I’ve deliberately separated the faint from the near-faint because this second swooning call was an almost faint and not the real thing. The actress from the show ‘Love Never Dies’ was in the dressing room up in the top floor of the Adelphi Theatre when she collapsed and had to be laid down with her feet raised to avoid a little catastrophe. The pins and needles she felt were the result of her body panicking and the swoon may, or may not, have been caused by the heat, pregnancy, a virus or the height at which she and her colleagues had to dress and undress. This was a bit like the underwear shop I visited last week (not personally but on a call) – I was focussed on the patient and trying to avert my eyes, lest I see something I shouldn’t ought to (as they say on the boards).
The patient (let’s call her ‘Potty P’, which is what I dubbed her anyway) was taken down to ground level in the lift and out through the eager autograph-chasers at the Stage Door. I took her to hospital in the car.
Thankfully, it is quieter tonight, so the next call came in an hour or so later – it was for a 22 year-old male with ‘heart problems’. At that age, I expect to find nothing wrong with the patient, or drugs are involved – or panic but sometimes I get someone with a diagnosed condition, like this one. He had Cardiomyopathy and was worried about a tachycardic event he had but that had now settled down. He didn’t want to go to hospital, he just wanted checked out and reassured. Personally, I’d rather he’d gone to hospital but it’s his choice.
His ECG was all over the place but generally, his vital signs were normal and he looked fine, so I left him with the paperwork and a copy of the ECG. As I looked at the ECG and considered it he said ‘What looks strange to you guys, is normal for me’.
As soon as I was ready, another call came in and I was off to a police station to see a woman about a foot. She was a homeless person who’d gone to the police and reported her injury – a swollen foot – and this triggered a 999 call. I can’t believe we run on lights and sirens to things like this; it’s ridiculous because I’ve been to a few calls from this location and I had already sensed what was coming. Homeless people use the police to get an ambulance so that they can be taken to hospital and sleep in the waiting area.
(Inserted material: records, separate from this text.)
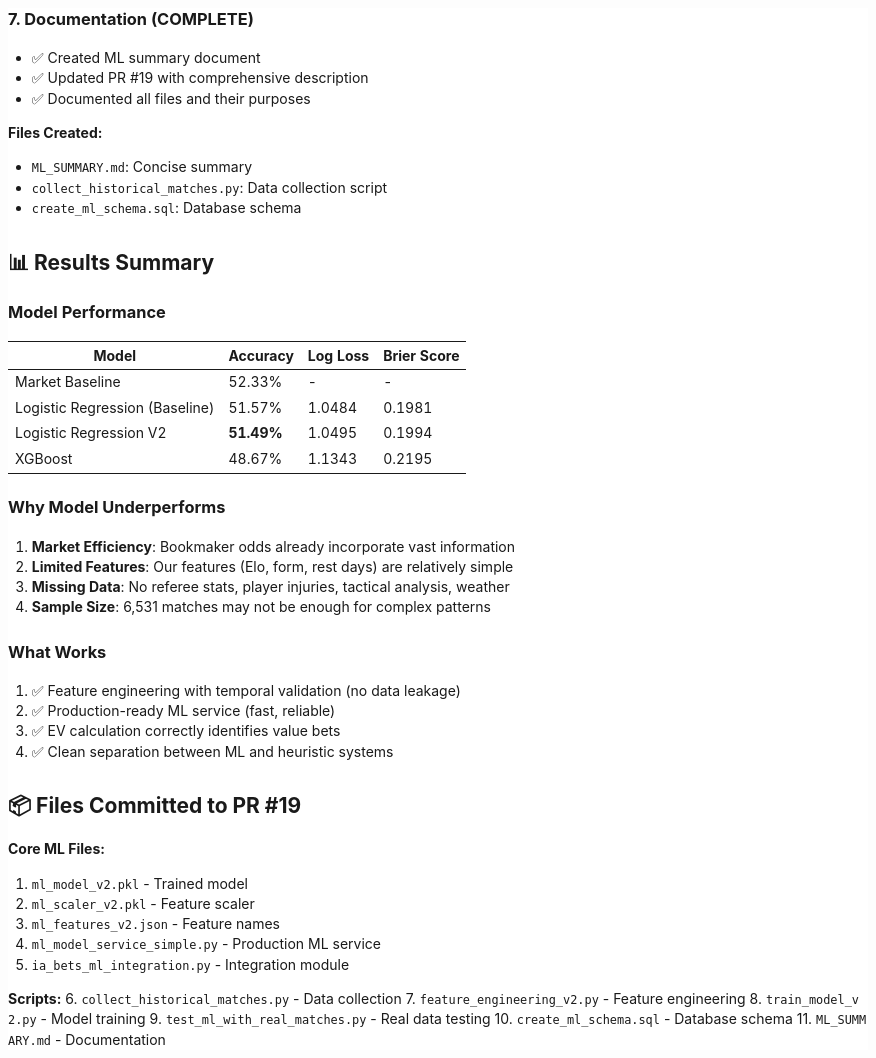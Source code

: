 ### 7. Documentation (COMPLETE)
- ✅ Created ML summary document
- ✅ Updated PR #19 with comprehensive description
- ✅ Documented all files and their purposes

**Files Created:**
- `ML_SUMMARY.md`: Concise summary
- `collect_historical_matches.py`: Data collection script
- `create_ml_schema.sql`: Database schema

## 📊 Results Summary

### Model Performance
| Model | Accuracy | Log Loss | Brier Score |
|-------|----------|----------|-------------|
| Market Baseline | 52.33% | - | - |
| Logistic Regression (Baseline) | 51.57% | 1.0484 | 0.1981 |
| Logistic Regression V2 | **51.49%** | 1.0495 | 0.1994 |
| XGBoost | 48.67% | 1.1343 | 0.2195 |

### Why Model Underperforms
1. **Market Efficiency**: Bookmaker odds already incorporate vast information
2. **Limited Features**: Our features (Elo, form, rest days) are relatively simple
3. **Missing Data**: No referee stats, player injuries, tactical analysis, weather
4. **Sample Size**: 6,531 matches may not be enough for complex patterns

### What Works
1. ✅ Feature engineering with temporal validation (no data leakage)
2. ✅ Production-ready ML service (fast, reliable)
3. ✅ EV calculation correctly identifies value bets
4. ✅ Clean separation between ML and heuristic systems

## 📦 Files Committed to PR #19

**Core ML Files:**
1. `ml_model_v2.pkl` - Trained model
2. `ml_scaler_v2.pkl` - Feature scaler
3. `ml_features_v2.json` - Feature names
4. `ml_model_service_simple.py` - Production ML service
5. `ia_bets_ml_integration.py` - Integration module

**Scripts:**
6. `collect_historical_matches.py` - Data collection
7. `feature_engineering_v2.py` - Feature engineering
8. `train_model_v2.py` - Model training
9. `test_ml_with_real_matches.py` - Real data testing
10. `create_ml_schema.sql` - Database schema
11. `ML_SUMMARY.md` - Documentation
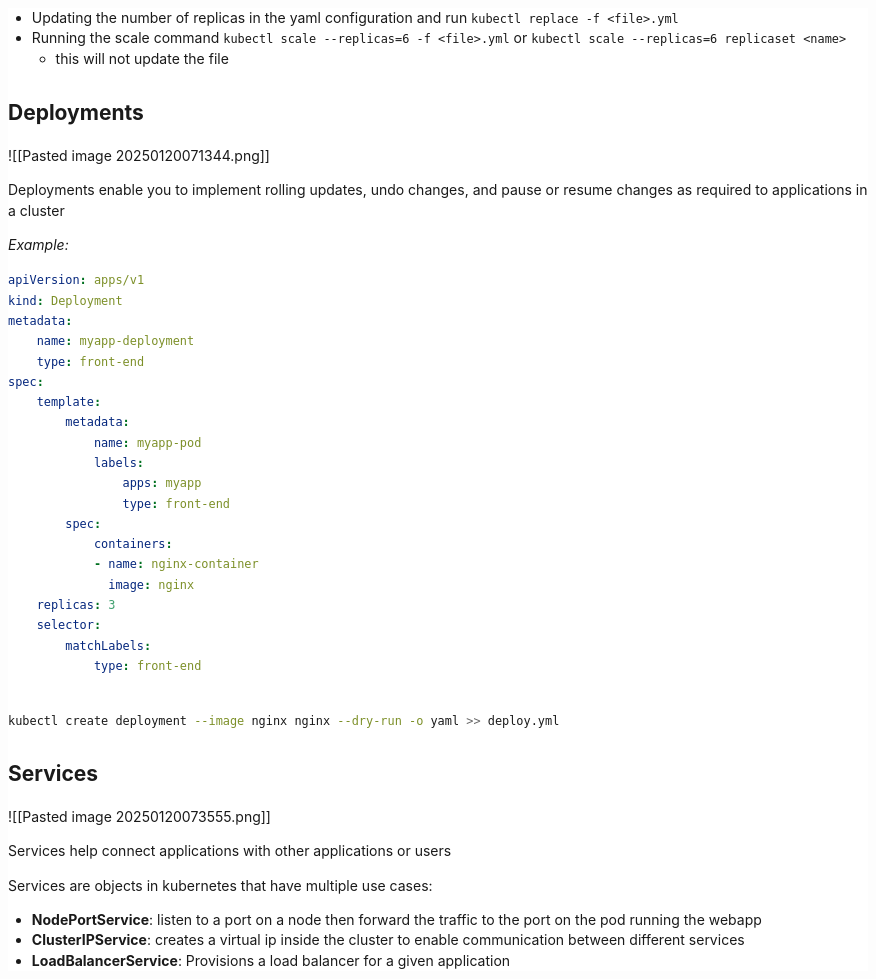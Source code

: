 - Updating the number of replicas in the yaml configuration and run `kubectl replace -f <file>.yml`
- Running the scale command `kubectl scale --replicas=6 -f <file>.yml` or `kubectl scale --replicas=6 replicaset <name>`
	- this will not update the file

## Deployments

![[Pasted image 20250120071344.png]]

Deployments enable you to implement rolling updates, undo changes, and pause or resume changes as required to applications in a cluster

*Example:*

```yaml
apiVersion: apps/v1
kind: Deployment
metadata:
	name: myapp-deployment
	type: front-end
spec:
	template:
		metadata:
			name: myapp-pod
			labels:
				apps: myapp
				type: front-end
		spec:
			containers:
			- name: nginx-container
			  image: nginx
	replicas: 3
	selector:
		matchLabels:
			type: front-end
	
```

```bash
kubectl create deployment --image nginx nginx --dry-run -o yaml >> deploy.yml
```
## Services

![[Pasted image 20250120073555.png]]

Services help connect applications with other applications or users

Services are objects in kubernetes that have multiple use cases:

- **NodePortService**: listen to a port on a node then forward the traffic to the port on the pod running the webapp
- **ClusterIPService**: creates a virtual ip inside the cluster to enable communication between different services
- **LoadBalancerService**: Provisions a load balancer for a given application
The 33 year-old woman was sitting on the police station steps with a police officer looking after her. She had a very slightly swollen foot but this had been a problem for her for a number of years. Now she couldn’t stand on it, she claimed. This was strange because she walked – practically ran – to the car when I said I would drive her to A&E.
To be honest, I have no problem helping a homeless female to get off the street and into somewhere safe but if she’s been homeless for a ‘long time’ as she stated, then I suspect there’s a reason for that.
Another young person with chest pain but no related condition was the 24 year-old who sat on the pavement with ‘ten out of ten’ pain and asked a passer-by to call an ambulance. He denied any drug taking but admitted he’d been drinking ‘a little’. He also said he’d had this problem before – a fast heart rate – and I did an ECG in the street to get to the bottom of it.
He was non-diaphoretic and seemed perfectly comfortable, even though he had the equivalent level of pain as, say, a dust mite giving birth to an elephant. So, I took him to hospital in the car and my critics will all gather around the pond to have a go no doubt. The fact is, his ECG wasn’t screaming anything and he just didn’t come across as real. The hospital was two minutes away and I followed my instincts.
And my instincts were also followed for the 60 year-old male, ‘unconscious’ on a bus. The old drunk-on-a-bus (DOAB) card is being played every night at the moment... two reports in the space of a few minutes when I went to this one and I think, as is the norm, there will be a rash of DOAB calls throughout the Summer.
He was easy to wake and a bit stubborn but he got off the bus after a five minute debate in which he slurred stuff at me and I replied, hoping that I was making sense – ‘get off the bus’ seems pretty straight-forward, right?